Turkish official: Putin not yet ready to meet Zelensky, likely wants more war gains
Erdogan adviser tells NY Times he believes Russian leader seeks ‘stronger position’ ahead of possible summit; British PM Johnson warns against ‘renormalizing’ ties with Moscow

As fighting in Ukraine raged on and amid murmurs of a potential ceasefire, a senior Turkish official said that Russian President Vladimir Putin is not ready yet to meet for talks with his Ukrainian counterpart Volodymyr Zelensky.
“Zelensky is ready to meet, but Putin thinks that the positions to have this meeting at the leaders’ level are not close enough yet,” Ibrahim Kalin, a chief adviser and spokesman for Turkish President Recep Tayyip Erdogan, told The New York Times.
“I believe that meeting will take place at some point. There will be a peace deal at some point. Of course, we all want this to happen sooner rather than later, but probably Putin thinks that he wants to be in a position of strength when he does that, and not appear to be weak, weakened by either military losses or by the economic sanctions.”

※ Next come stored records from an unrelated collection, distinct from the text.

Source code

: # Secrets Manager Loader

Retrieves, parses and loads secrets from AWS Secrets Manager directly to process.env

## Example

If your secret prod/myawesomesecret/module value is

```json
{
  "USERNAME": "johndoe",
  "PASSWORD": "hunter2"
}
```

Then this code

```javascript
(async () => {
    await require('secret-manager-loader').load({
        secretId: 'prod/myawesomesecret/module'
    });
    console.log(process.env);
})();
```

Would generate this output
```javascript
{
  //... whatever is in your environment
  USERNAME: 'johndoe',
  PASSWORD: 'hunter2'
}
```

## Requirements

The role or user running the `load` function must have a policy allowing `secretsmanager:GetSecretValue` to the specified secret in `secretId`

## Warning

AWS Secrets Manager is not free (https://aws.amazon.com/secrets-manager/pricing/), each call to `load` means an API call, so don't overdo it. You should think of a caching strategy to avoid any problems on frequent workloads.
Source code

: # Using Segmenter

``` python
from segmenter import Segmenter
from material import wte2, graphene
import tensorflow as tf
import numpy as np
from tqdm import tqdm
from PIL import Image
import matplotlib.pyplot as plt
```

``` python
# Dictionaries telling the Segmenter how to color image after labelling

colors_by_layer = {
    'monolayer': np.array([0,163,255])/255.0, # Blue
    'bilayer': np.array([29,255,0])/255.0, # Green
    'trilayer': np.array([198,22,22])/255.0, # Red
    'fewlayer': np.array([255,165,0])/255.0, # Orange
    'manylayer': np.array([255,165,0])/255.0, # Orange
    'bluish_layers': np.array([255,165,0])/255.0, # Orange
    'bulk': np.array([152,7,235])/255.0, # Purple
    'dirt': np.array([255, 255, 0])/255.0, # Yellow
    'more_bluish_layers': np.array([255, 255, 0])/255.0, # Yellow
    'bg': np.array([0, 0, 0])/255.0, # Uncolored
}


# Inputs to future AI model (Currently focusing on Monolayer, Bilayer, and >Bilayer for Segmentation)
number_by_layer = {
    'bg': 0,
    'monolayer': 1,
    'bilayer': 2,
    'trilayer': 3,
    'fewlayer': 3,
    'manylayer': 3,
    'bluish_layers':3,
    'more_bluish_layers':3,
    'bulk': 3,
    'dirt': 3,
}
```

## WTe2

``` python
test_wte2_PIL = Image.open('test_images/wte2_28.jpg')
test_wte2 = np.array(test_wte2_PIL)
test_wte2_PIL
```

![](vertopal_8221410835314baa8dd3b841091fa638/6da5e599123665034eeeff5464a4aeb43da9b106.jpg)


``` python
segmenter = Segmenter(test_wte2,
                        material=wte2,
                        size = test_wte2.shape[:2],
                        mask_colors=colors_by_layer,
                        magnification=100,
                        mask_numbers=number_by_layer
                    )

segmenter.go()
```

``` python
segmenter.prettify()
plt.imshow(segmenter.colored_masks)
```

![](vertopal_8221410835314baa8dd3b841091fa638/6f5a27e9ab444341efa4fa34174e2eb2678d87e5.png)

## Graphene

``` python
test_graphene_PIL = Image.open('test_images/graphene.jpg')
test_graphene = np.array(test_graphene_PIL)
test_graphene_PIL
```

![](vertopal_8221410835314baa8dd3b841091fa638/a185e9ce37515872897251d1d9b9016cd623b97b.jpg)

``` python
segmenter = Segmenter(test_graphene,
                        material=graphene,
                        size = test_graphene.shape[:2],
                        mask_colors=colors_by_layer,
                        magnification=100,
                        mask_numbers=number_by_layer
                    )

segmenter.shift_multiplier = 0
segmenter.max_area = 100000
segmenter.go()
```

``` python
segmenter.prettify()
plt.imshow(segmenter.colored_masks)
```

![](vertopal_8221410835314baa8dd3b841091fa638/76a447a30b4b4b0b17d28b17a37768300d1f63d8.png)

Ankara has close ties with Moscow and Kyiv and hosted a landmark meeting between Ukrainian Foreign Minister Dmytro Kuleba and Russia’s Sergei Lavrov in the southern resort city of Antalya last week.
The talks failed to achieve a breakthrough on a ceasefire or humanitarian issues, but highlighted Turkey’s role as a mediator in the war.
In an overnight video address Saturday, Zelensky said Russia is trying to starve his country’s cities into submission but warned that continuing the invasion would exact a toll on Russia for “generations.” The remarks came after Moscow held a mass rally in support of its bogged-down forces.

The Ukrainian leader accused the Kremlin in an overnight video address of deliberately creating “a humanitarian catastrophe,” and appealed again for Putin to meet with him to prevent more bloodshed.
Noting that the 200,000 people reported to have attended the rally were similar in number to the Russian forces deployed to Ukraine, Zelensky said Friday’s event in Moscow illustrated the stakes of the largest ground conflict in Europe since World War II.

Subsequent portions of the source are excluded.